保健室にいたのは、紺色のスーツを着た男性だった。こちらを見たその顔はとても整っていて、なんかこう、見惚れてしまうような感じだった。
「はい………あ、」
「新しい先生ですよね?僕は2年の英語を担当してる、夏目環です。男子テニス部の顧問もしてるので、お世話になることも多いと思って挨拶しに来ました!よろしくお願いします」
「…よろしくお願いします」
だいぶクールに応答する人なんだな…
目が合った。お前はなんなんだって顔してる。
「あ、テニス部の外部顧問の、関野桂です。

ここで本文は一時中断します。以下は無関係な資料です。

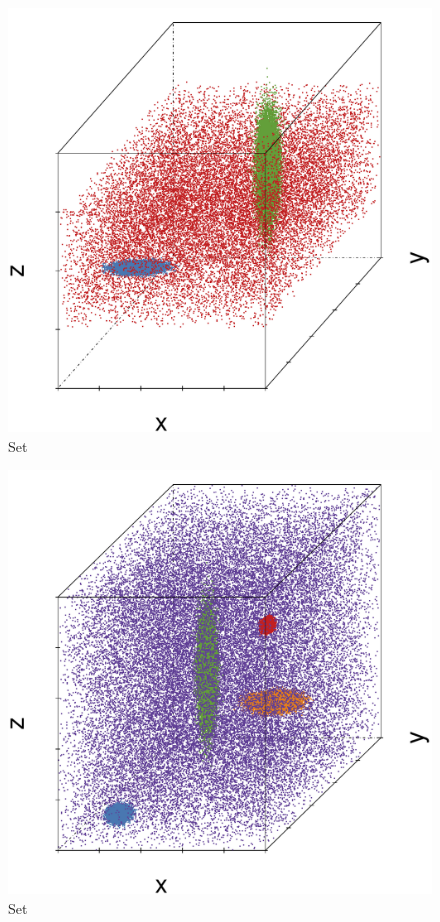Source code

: \begin{subfigure}{0.18\textwidth}
	\centering
	\includegraphics[width=\textwidth]{3/img/datasetplot_baakman_2_60000.pdf}
	\caption{Set \baakmanTwo}
	\label{fig:3:simulated:datasets:baakman2}
\end{subfigure}	
\begin{subfigure}{0.18\textwidth}
	\centering
	\includegraphics[width=\textwidth]{3/img/datasetplot_baakman_3_120000.pdf}
	\caption{Set \baakmanThree}
	\label{fig:3:simulated:datasets:baakman3}
\end{subfigure}				
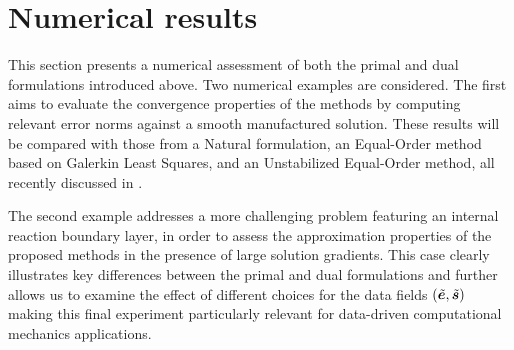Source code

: 
\section{Numerical results}

This section presents a numerical assessment of both the primal and dual formulations introduced above. Two numerical examples are considered. The first aims to evaluate the convergence properties of the methods by computing relevant error norms against a smooth manufactured solution. These results will be compared with those from a Natural formulation, an Equal-Order method based on Galerkin Least Squares, and an Unstabilized Equal-Order method, all recently discussed in \cite{ddcm1_article_gus}.

The second example addresses a more challenging problem featuring an internal reaction boundary layer, in order to assess the approximation properties of the proposed methods in the presence of large solution gradients. This case clearly illustrates key differences between the primal and dual formulations and further allows us to examine the effect of different choices for the data fields $(\tilde{\bm{e}},\tilde{\bm{s}})$ making this final experiment particularly relevant for data-driven computational mechanics applications.

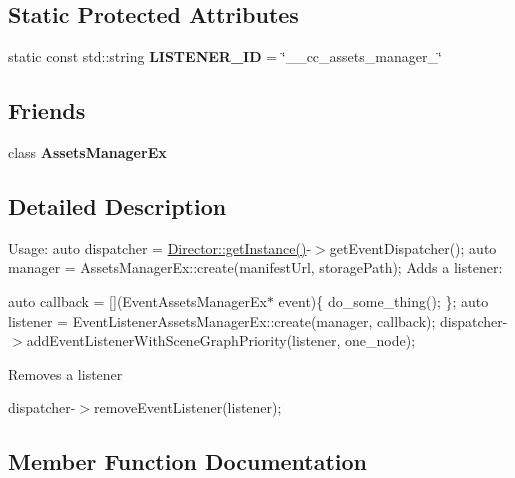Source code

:\subsection*{Static Protected Attributes}
\begin{DoxyCompactItemize}
\item 
\mbox{\label{classEventListenerAssetsManagerEx_a6cdff3279710db31f7a32dc3fc849d5b}} 
static const std\+::string {\bfseries L\+I\+S\+T\+E\+N\+E\+R\+\_\+\+ID} = \char`\"{}\+\_\+\+\_\+cc\+\_\+assets\+\_\+manager\+\_\+\char`\"{}
\end{DoxyCompactItemize}
\subsection*{Friends}
\begin{DoxyCompactItemize}
\item 
\mbox{\label{classEventListenerAssetsManagerEx_ab7c03d53ce1728b650be327ea3cd0506}} 
class {\bfseries Assets\+Manager\+Ex}
\end{DoxyCompactItemize}


\subsection{Detailed Description}
Usage\+: auto dispatcher = \hyperlink{classDirector_a8d2a4ca9e20cd400ddadd516efa111e0}{Director\+::get\+Instance()}-\/$>$get\+Event\+Dispatcher(); auto manager = Assets\+Manager\+Ex\+::create(manifest\+Url, storage\+Path); Adds a listener\+:

auto callback = \mbox{[}\mbox{]}(Event\+Assets\+Manager\+Ex$\ast$ event)\{ do\+\_\+some\+\_\+thing(); \}; auto listener = Event\+Listener\+Assets\+Manager\+Ex\+::create(manager, callback); dispatcher-\/$>$add\+Event\+Listener\+With\+Scene\+Graph\+Priority(listener, one\+\_\+node);

Removes a listener

dispatcher-\/$>$remove\+Event\+Listener(listener); 

\subsection{Member Function Documentation}
\mbox{\label{classEventListenerAssetsManagerEx_ab3d0581850c89016c1b9737c75e110ac}} 
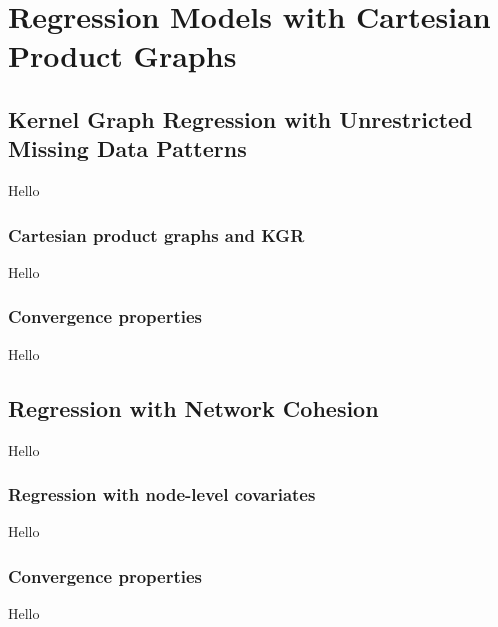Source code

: \chapter{Regression Models with Cartesian Product Graphs}



\section{Kernel Graph Regression with Unrestricted Missing Data Patterns}

\label{sec:kgr_mdp}

Hello

\subsection{Cartesian product graphs and KGR}

Hello

\subsection{Convergence properties}

Hello


\section{Regression with Network Cohesion}

\label{sec:rnc_mdp}

Hello

\subsection{Regression with node-level covariates}

Hello

\subsection{Convergence properties}

Hello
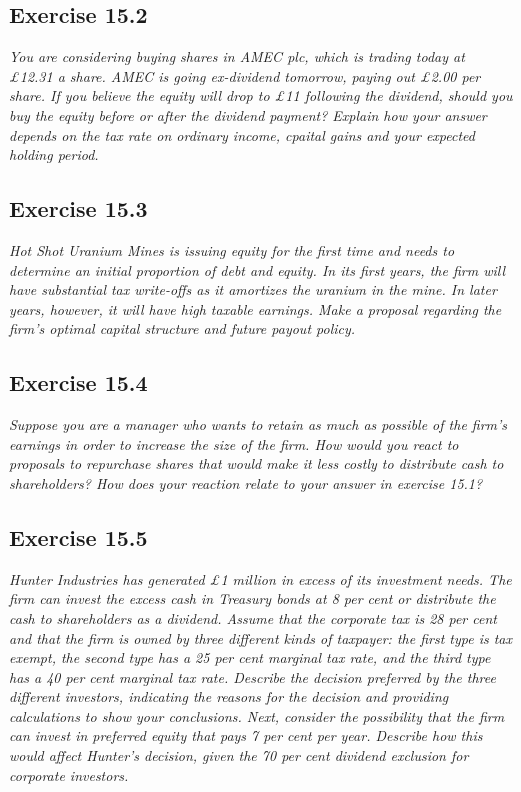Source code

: \documentclass[]{book}
\theoremstyle{definition}
\theoremstyle{definition}
\theoremstyle{remark}
\begin{document}
\subsection{Exercise 15.2}\label{exercise-15.2}

\emph{You are considering buying shares in AMEC plc, which is trading
today at £12.31 a share. AMEC is going ex-dividend tomorrow, paying out
£2.00 per share. If you believe the equity will drop to £11 following
the dividend, should you buy the equity before or after the dividend
payment? Explain how your answer depends on the tax rate on ordinary
income, cpaital gains and your expected holding period.}
\citep[p.518]{book}

\subsection{Exercise 15.3}\label{exercise-15.3}

\emph{Hot Shot Uranium Mines is issuing equity for the first time and
needs to determine an initial proportion of debt and equity. In its
first years, the firm will have substantial tax write-offs as it
amortizes the uranium in the mine. In later years, however, it will have
high taxable earnings. Make a proposal regarding the firm's optimal
capital structure and future payout policy.} \citep[p.518]{book}

\subsection{Exercise 15.4}\label{exercise-15.4}

\emph{Suppose you are a manager who wants to retain as much as possible
of the firm's earnings in order to increase the size of the firm. How
would you react to proposals to repurchase shares that would make it
less costly to distribute cash to shareholders? How does your reaction
relate to your answer in exercise 15.1?} \citep[p.518]{book}

\subsection{Exercise 15.5}\label{exercise-15.5}

\emph{Hunter Industries has generated £1 million in excess of its
investment needs. The firm can invest the excess cash in Treasury bonds
at 8 per cent or distribute the cash to shareholders as a dividend.
Assume that the corporate tax is 28 per cent and that the firm is owned
by three different kinds of taxpayer: the first type is tax exempt, the
second type has a 25 per cent marginal tax rate, and the third type has
a 40 per cent marginal tax rate. Describe the decision preferred by the
three different investors, indicating the reasons for the decision and
providing calculations to show your conclusions. Next, consider the
possibility that the firm can invest in preferred equity that pays 7 per
cent per year. Describe how this would affect Hunter's decision, given
the 70 per cent dividend exclusion for corporate investors.}
\citep[p.518]{book}
\end{document}
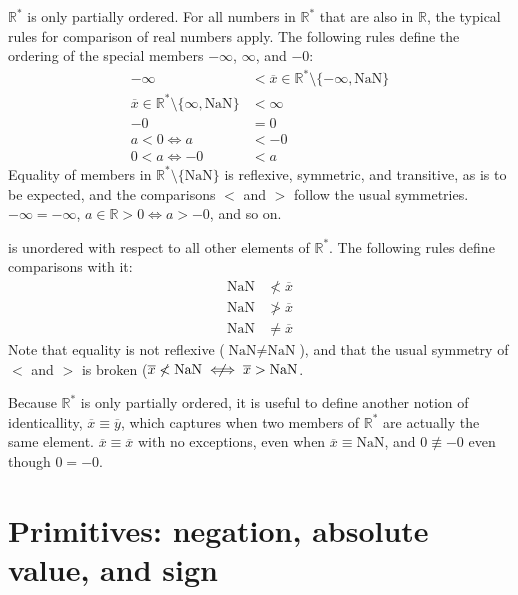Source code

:\documentclass[letterpaper,10pt]{article}
\newcommand{\NaN}{\text{NaN}}
\begin{document}
 $\mathbb{R}^*$ is only partially ordered. For all numbers in $\mathbb{R}^*$ that are also in $\mathbb{R}$, the typical rules for comparison of real numbers apply. The following rules define the ordering of the special members $-\infty$, $\infty$, and $-0$:
\begin{align}
 -\infty &< \overline{x} \in \mathbb{R}^* \setminus \{-\infty, \NaN\} \\
 \overline{x} \in \mathbb{R}^* \setminus \{\infty, \NaN\} &< \infty \\
 -0 &= 0 \\
 a < 0 \iff a &< -0 \\
 0 < a \iff -0 &< a
\end{align}
 Equality of members in $\mathbb{R}^* \setminus \{\NaN\}$ is reflexive, symmetric, and transitive, as is to be expected, and the comparisons $<$ and $>$ follow the usual symmetries. $-\infty = -\infty$, $a \in \mathbb{R} > 0 \iff a > -0$, and so on.

 \NaN is unordered with respect to all other elements of $\mathbb{R}^*$. The following rules define comparisons with it:
\begin{align}
 \NaN &\not< \overline{x} \\
 \NaN &\not> \overline{x} \\
 \NaN &\not= \overline{x}
\end{align}
 Note that equality is not reflexive ($\NaN \not= \NaN$), and that the usual symmetry of $<$ and $>$ is broken ($\overline{x} \not< \NaN \centernot\iff \overline{x} > \NaN$.

 Because $\mathbb{R}^*$ is only partially ordered, it is useful to define another notion of identicallity, $\overline{x} \equiv \overline{y}$, which captures when two members of $\mathbb{R}^*$ are actually the same element. $\overline{x} \equiv \overline{x}$ with no exceptions, even when $\overline{x} \equiv \NaN$, and $0 \not\equiv -0$ even though $0 = -0$.

\section{Primitives: negation, absolute value, and sign}
\end{document}
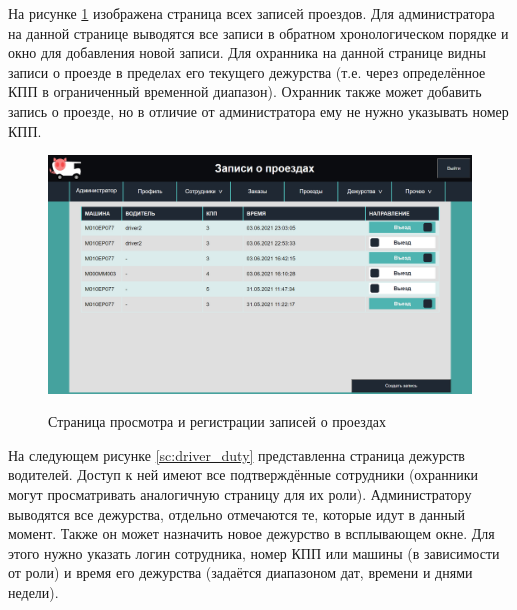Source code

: На рисунке \ref{sc:all_pass} изображена страница всех записей проездов. Для администратора на данной странице выводятся все записи в обратном хронологическом порядке и окно для добавления новой записи. Для охранника на данной странице видны записи о проезде в пределах его текущего дежурства (т.е. через определённое КПП в ограниченный временной диапазон). Охранник также может добавить запись о проезде, но в отличие от администратора ему не нужно указывать номер КПП.

\begin{figure}[h!] 
	\begin{center}
		{\includegraphics[scale=0.45, angle=0]{sc/all_pass}}
		\caption{Страница просмотра и регистрации записей о проездах}
		\label{sc:all_pass}
	\end{center}
\end{figure}

На следующем рисунке \ref{sc:driver_duty} представленна страница дежурств водителей. Доступ к ней имеют все подтверждённые сотрудники (охранники могут просматривать аналогичную страницу для их роли). Администратору выводятся все дежурства, отдельно отмечаются те, которые идут в данный момент. Также он может назначить новое дежурство в всплывающем окне. Для этого нужно указать логин сотрудника, номер КПП или машины (в зависимости от роли) и время его дежурства (задаётся диапазоном дат, времени и днями недели).  

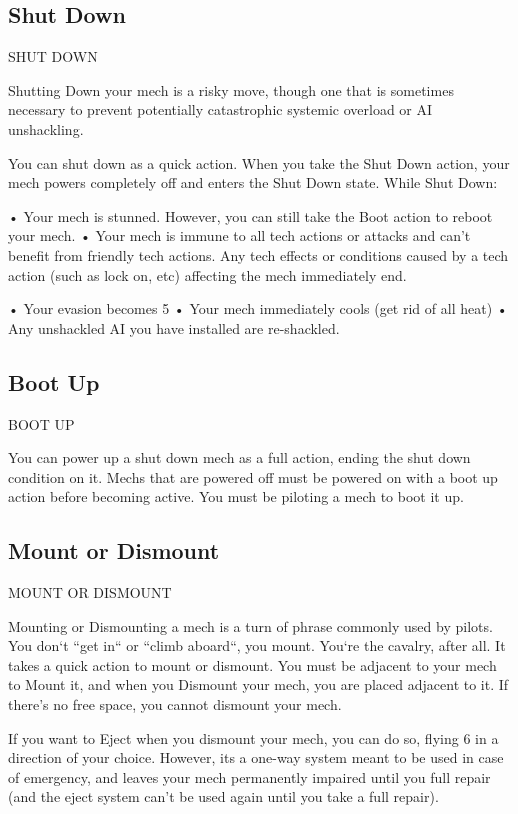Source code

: \subsection{Shut Down}
                                           SHUT DOWN

Shutting Down your mech is a risky move, though one that is sometimes necessary to prevent
potentially catastrophic systemic overload or AI unshackling.

You can shut down as a quick action. When you take the Shut Down action, your mech powers
completely off and enters the Shut Down state. While Shut Down:

       •  Your mech is stunned. However, you can still take the Boot action to reboot your mech.
       •  Your mech is immune to all tech actions or attacks and can’t benefit from friendly tech
         actions. Any tech effects or conditions caused by a tech action (such as lock on, etc)
         affecting the mech immediately end.

       •  Your evasion becomes 5
       •  Your mech immediately cools (get rid of all heat)
       • Any unshackled AI you have installed are re-shackled.
\subsection{Boot Up}
                                              BOOT UP

You can power up a shut down mech as a full action, ending the shut down condition on it.
Mechs that are powered off must be powered on with a boot up action before becoming active.
You must be piloting a mech to boot it up.




\subsection{Mount or Dismount}
                                     MOUNT OR DISMOUNT

Mounting or Dismounting a mech is a turn of phrase commonly used by pilots. You don‘t “get
in“ or “climb aboard“, you mount. You‘re the cavalry, after all. It takes a quick action to mount or
dismount. You must be adjacent to your mech to Mount it, and when you Dismount your mech,
you are placed adjacent to it. If there’s no free space, you cannot dismount your mech.


If you want to Eject when you dismount your mech, you can do so, flying 6 in a direction of your
choice. However, its a one-way system meant to be used in case of emergency, and leaves your
mech permanently impaired until you full repair (and the eject system can’t be used again until
you take a full repair).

お世話になります」
「外部顧問?」
「この高校の教諭ではないんだけど、部活の指導専門で勤務してるんです」
「…へー、そういうのもあるんですね」
……ほんとクールな…少し不機嫌そうに見える。
「大沢と言います。よろしくお願いします」
「大沢先生、お願いします!……へへへ」
環はそのクールさに屈せず、にこにこ笑ってる。
「大沢先生って呼んだ方がいいですか?それか…」
「ああーーー!!!もうっ!!」
大沢先生は急に大声で叫んだ。心臓止まるかと思った…!!環はげらげら笑ってる…
「環!!分かってて来たんだろわざわざこんな時間に……」
「だってまだ帰ってなかったんだもん。一緒に帰ろうよソノちゃん」
「呼び方!」
2人は親しげに見える。なんなんだ、知り合い?
「ソノちゃんと僕、いとこなんだ〜」
「え、いとこ?」
「うん!へへ、同じ学校で働くことになるとは思わなかったなー」
「俺も思わなかったよ…生徒いる時に会ったら大沢先生って呼びなよ」
「やばい、自然にソノちゃんって呼んじゃいそう」
「だめ」
「えーーー。あ、でも生徒いない時はソノちゃんでいいんだもんね。桂もソノちゃんって呼んでいいよ!むすーっとしてるけど、慣れたらかわいいから」
「あのねえ、俺のこと動物かなんかだと思ってる?」
「猫ちゃん」
大沢先生は呆れたような顔をしている。けど、ほどけていくように柔らかく笑った。
………笑った、
本当に猫みたいなアーモンド型の目が柔らかく弧を描いて、唇の端もまるで猫みたいに
……これってあれだ、一目惚れってやつだ
「桂?」
「あ、え?」
「すっごいぽやーっとしてたよ?」
「ああ、」
「桂も一緒に帰ろう」
「うん、帰ろう」
「環、同僚のことも下の名前で呼び捨てにするのか」
大沢先生はまた険しい顔に戻っている。
「桂は年も近いし、仲良しだからだよ!3歳年上」
「3年先輩だったら普通はそんな馴れ馴れしく呼ばないから」
「え!」
環は環で、なんかこう小動物みたいな感じがするんだよな……いとこ同士だからそういうとこ似てんのか…?
「だめだった?」
しゅんとしちゃって…!
「だめじゃないよ。こうして仲良くいられるのは嬉しい」
「へへ、面と向かって言われると照れるね!嬉しいんですけど〜」
環はにこにこ笑って、それから大沢先生の方を見た。
「というわけで、みんなで帰ろう!」
くるりと背を向けてドアに向かう環を見て、それから大沢先生を見た。目が合う。お互い少し笑って、それから歩き始めた。